What you have to do: Reproduce the records without their pictures, keeping every word as it is.

Recorded information START

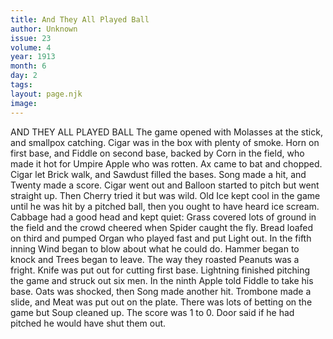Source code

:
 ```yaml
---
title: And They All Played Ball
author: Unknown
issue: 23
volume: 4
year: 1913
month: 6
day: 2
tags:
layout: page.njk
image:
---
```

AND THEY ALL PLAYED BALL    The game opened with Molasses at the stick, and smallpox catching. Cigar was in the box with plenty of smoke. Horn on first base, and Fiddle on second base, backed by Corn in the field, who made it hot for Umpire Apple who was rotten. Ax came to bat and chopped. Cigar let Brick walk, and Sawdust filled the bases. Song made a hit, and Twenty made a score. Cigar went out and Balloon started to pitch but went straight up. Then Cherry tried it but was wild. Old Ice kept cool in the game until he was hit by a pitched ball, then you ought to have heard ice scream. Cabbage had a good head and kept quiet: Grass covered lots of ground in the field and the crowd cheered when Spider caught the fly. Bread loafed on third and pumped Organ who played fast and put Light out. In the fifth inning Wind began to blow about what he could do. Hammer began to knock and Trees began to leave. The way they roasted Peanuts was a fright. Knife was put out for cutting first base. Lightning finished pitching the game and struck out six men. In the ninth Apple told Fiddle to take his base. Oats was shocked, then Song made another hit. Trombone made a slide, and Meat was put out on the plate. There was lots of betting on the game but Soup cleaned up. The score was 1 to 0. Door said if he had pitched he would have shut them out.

Recorded information END

Reply:
Source code

:
 ```yaml
---
title: And They All Played Ball
author: Unknown
issue: 23
volume: 4
year: 1913
month: 6
day: 2
tags:
layout: page.njk
image:
---
```

AND THEY ALL PLAYED BALL    The game opened with Molasses at the stick, and smallpox catching. Cigar was in the box with plenty of smoke. Horn on first base, and Fiddle on second base, backed by Corn in the field, who made it hot for Umpire Apple who was rotten. Ax came to bat and chopped. Cigar let Brick walk, and Sawdust filled the bases. Song made a hit, and Twenty made a score. Cigar went out and Balloon started to pitch but went straight up. Then Cherry tried it but was wild. Old Ice kept cool in the game until he was hit by a pitched ball, then you ought to have heard ice scream. Cabbage had a good head and kept quiet: Grass covered lots of ground in the field and the crowd cheered when Spider caught the fly. Bread loafed on third and pumped Organ who played fast and put Light out. In the fifth inning Wind began to blow about what he could do. Hammer began to knock and Trees began to leave. The way they roasted Peanuts was a fright. Knife was put out for cutting first base. Lightning finished pitching the game and struck out six men. In the ninth Apple told Fiddle to take his base. Oats was shocked, then Song made another hit. Trombone made a slide, and Meat was put out on the plate. There was lots of betting on the game but Soup cleaned up. The score was 1 to 0. Door said if he had pitched he would have shut them out.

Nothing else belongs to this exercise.